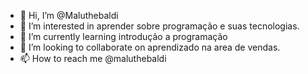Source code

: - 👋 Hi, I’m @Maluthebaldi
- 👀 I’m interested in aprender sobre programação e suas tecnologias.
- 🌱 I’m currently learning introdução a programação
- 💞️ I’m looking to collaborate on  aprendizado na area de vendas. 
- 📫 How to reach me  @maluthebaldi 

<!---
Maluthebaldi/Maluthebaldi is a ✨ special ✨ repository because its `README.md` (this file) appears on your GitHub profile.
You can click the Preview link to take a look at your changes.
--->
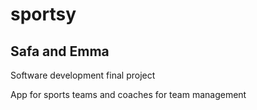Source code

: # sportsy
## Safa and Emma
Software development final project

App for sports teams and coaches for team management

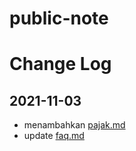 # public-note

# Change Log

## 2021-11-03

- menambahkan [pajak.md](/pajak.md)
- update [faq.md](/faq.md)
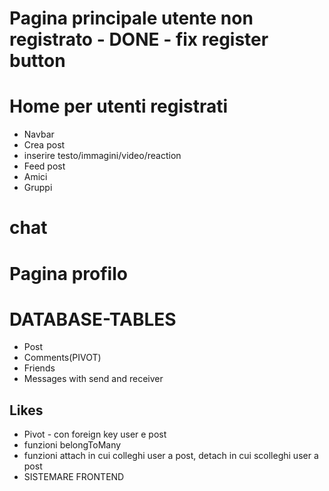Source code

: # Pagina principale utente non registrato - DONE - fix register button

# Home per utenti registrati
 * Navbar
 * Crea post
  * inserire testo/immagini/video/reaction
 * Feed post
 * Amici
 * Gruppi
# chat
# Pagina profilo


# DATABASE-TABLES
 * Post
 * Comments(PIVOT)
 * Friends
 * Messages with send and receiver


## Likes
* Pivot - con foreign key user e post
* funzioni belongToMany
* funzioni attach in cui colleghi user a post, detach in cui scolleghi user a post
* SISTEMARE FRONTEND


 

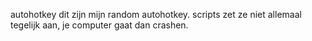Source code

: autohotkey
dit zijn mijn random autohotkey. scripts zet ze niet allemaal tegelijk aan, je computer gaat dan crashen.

...

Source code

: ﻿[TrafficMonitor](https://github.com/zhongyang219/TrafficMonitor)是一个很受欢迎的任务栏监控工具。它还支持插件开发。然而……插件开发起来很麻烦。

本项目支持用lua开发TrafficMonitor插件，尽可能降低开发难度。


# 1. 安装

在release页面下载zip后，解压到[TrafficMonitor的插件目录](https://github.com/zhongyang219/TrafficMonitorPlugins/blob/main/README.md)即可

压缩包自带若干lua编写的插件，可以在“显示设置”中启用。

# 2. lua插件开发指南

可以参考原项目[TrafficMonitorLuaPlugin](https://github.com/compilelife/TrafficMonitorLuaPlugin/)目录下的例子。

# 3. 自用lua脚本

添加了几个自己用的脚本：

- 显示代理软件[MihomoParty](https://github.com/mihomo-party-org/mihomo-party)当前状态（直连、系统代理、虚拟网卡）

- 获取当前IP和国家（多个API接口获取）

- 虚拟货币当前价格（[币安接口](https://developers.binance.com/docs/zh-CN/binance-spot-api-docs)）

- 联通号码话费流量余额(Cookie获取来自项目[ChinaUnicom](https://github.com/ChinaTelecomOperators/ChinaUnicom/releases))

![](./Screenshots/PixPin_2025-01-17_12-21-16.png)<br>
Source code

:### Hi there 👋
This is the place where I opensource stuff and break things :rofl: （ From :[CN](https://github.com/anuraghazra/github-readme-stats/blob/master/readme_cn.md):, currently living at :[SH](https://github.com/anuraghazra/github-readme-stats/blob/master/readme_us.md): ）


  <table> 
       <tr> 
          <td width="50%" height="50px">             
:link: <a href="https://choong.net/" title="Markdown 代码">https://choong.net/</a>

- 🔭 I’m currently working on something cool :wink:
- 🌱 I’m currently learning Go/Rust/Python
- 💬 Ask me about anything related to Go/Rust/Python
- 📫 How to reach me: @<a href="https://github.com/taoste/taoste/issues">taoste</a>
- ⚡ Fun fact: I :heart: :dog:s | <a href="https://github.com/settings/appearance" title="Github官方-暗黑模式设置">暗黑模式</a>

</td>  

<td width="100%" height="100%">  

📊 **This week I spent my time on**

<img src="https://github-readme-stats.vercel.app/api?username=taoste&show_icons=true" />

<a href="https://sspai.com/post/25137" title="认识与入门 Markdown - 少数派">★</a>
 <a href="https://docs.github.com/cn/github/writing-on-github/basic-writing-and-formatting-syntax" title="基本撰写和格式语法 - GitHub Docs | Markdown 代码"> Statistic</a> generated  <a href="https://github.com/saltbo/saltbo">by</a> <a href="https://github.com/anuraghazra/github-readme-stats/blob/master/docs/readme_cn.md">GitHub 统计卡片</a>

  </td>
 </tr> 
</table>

→ Task to carry out: Nothing should appear in the answer except the lines above from the line with "- 显示代理软件[Mihom" through the line with "- 虚拟货币当前价格（[币安", both included, written out exactly.

→ Solution to this exercise:
- 显示代理软件[MihomoParty](https://github.com/mihomo-party-org/mihomo-party)当前状态（直连、系统代理、虚拟网卡）

- 获取当前IP和国家（多个API接口获取）

- 虚拟货币当前价格（[币安接口](https://developers.binance.com/docs/zh-CN/binance-spot-api-docs)）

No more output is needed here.